今回は以下のように、AWSControlTowerExecutionSwitchPolicy という名前で AWS カスタマー管理ポリシーを作成しました。

{
"Version": "2012-10-17",
"Statement": [
{
"Sid": "AWSControlTowerExecutionSwitch",
"Effect": "Allow",
"Action": "sts:AssumeRole",
"Resource": [
"arn:aws:iam::<Audit アカウントの ID>:role/AWSControlTowerExecution",
"arn:aws:iam::<LogArchive アカウントの ID>:role/AWSControlTowerExecution"
]
}
]
}
"Resource" に Audit アカウントと LogArchive アカウントの AWSControlTowerExecution ロールの ARN を含んでいます。こうすることで Audit アカウントと LogArchive アカウント両方にスイッチできます。
作成した AWSControlTowerExecutionSwitchPolicy を、IAM ユーザー「SwitchRoleTestUser」に付与します。

これで準備完了です。
3. Audit アカウントのAWSControlTowerExecution ロールにスイッチする
CTTestUser をサインアウトして、SwitchRoleTestUser でサインインし、画面右上のアカウント名をクリックして「ロールの切り替え」から Audit アカウントの AWSControlTowerExecution ロールにスイッチします。

Audit アカウントの AWSControlTowerExecution ロールにスイッチできました!

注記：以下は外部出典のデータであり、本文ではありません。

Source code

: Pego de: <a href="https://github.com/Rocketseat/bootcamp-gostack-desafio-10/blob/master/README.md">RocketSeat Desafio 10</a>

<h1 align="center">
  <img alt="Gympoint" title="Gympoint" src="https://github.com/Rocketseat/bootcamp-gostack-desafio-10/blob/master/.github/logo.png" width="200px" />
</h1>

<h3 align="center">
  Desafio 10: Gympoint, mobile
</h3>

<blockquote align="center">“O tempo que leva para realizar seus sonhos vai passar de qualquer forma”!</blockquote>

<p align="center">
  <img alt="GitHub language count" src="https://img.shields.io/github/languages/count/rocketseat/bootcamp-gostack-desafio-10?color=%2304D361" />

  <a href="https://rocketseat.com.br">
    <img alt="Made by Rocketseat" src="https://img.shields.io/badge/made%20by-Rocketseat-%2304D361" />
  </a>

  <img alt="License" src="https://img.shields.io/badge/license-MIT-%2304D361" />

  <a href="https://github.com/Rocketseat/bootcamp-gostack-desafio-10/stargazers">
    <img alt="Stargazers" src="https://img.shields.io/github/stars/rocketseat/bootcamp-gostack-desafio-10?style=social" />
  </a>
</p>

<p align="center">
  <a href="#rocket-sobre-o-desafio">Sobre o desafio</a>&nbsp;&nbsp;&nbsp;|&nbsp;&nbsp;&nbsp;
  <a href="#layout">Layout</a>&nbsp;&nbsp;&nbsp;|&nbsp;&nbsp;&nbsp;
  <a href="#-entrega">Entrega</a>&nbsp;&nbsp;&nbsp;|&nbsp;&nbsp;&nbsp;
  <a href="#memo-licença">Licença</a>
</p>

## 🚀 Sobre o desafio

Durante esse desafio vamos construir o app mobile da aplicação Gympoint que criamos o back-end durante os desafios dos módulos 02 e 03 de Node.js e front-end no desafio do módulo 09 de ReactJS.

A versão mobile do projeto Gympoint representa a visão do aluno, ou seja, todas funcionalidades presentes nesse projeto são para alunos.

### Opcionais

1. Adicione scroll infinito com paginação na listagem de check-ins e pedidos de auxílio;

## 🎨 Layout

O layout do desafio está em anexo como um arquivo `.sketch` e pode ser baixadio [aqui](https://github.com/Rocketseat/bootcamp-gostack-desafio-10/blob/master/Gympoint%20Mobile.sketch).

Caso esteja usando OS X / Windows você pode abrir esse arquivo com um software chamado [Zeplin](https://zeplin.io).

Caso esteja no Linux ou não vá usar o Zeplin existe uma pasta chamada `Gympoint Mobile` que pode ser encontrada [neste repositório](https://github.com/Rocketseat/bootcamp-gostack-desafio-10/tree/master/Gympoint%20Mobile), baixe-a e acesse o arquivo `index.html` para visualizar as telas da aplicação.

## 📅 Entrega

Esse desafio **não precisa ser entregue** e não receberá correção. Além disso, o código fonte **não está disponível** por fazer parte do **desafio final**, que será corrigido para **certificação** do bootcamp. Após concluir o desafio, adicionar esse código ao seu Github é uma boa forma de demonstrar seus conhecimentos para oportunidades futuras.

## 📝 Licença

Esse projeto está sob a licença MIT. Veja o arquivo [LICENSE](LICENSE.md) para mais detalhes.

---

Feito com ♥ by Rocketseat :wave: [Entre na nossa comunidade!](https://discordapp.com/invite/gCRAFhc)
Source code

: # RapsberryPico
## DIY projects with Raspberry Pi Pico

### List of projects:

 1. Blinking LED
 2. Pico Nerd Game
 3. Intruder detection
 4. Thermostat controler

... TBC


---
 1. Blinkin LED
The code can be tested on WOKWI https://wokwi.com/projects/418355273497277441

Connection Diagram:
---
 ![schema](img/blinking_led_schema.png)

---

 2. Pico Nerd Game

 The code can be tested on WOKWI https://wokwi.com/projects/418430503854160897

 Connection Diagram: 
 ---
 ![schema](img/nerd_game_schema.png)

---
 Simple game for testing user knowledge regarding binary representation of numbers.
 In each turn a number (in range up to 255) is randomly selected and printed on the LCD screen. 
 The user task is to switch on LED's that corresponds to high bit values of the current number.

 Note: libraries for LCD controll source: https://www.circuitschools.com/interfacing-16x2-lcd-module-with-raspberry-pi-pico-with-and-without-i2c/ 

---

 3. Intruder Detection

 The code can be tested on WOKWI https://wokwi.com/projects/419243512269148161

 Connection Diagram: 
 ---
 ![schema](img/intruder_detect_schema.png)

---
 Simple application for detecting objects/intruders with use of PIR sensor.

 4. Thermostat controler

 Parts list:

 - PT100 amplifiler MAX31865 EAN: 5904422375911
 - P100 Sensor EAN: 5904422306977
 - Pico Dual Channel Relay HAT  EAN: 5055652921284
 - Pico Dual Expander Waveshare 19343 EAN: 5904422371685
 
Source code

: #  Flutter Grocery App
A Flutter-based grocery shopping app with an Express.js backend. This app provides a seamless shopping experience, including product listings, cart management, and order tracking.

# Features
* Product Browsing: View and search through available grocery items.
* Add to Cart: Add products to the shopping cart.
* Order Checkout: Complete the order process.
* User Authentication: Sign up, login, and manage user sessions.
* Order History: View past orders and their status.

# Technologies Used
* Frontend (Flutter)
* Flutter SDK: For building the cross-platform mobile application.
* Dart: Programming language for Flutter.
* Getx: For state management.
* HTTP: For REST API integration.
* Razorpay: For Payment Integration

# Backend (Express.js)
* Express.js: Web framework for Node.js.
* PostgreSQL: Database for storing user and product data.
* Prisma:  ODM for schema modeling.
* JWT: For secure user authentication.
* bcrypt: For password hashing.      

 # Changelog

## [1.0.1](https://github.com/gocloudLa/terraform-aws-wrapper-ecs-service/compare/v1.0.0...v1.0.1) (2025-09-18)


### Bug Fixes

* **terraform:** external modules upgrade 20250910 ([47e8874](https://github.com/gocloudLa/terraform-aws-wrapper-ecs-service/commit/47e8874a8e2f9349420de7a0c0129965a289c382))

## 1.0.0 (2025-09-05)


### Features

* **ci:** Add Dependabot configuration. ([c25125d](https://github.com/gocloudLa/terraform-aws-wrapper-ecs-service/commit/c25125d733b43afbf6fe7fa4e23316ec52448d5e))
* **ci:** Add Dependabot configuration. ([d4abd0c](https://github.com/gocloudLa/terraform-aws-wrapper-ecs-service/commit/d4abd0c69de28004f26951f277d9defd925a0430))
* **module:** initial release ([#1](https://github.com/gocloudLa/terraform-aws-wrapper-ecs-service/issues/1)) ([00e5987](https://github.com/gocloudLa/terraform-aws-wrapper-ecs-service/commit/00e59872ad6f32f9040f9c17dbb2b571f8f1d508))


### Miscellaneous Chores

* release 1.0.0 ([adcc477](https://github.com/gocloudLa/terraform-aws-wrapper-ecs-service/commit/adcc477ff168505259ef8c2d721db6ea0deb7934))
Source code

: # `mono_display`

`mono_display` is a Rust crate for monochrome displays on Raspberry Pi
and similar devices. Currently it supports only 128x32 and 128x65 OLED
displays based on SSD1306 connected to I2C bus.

同様に、LogArchive アカウントの AWSControlTowerExecution ロールにもスイッチできるはずです。
余談:CTTestUser でも AWSControlTowerExecution ロールにスイッチできる
今回の検証では AWSControlTowerExecutionSwitchPolicy を作成して付与しましたが、最初から Admin 権限を持っている(= AWSControlTowerExecution ロールを引き受けるための IAM 権限を有している)CTTestUser でもスイッチできます。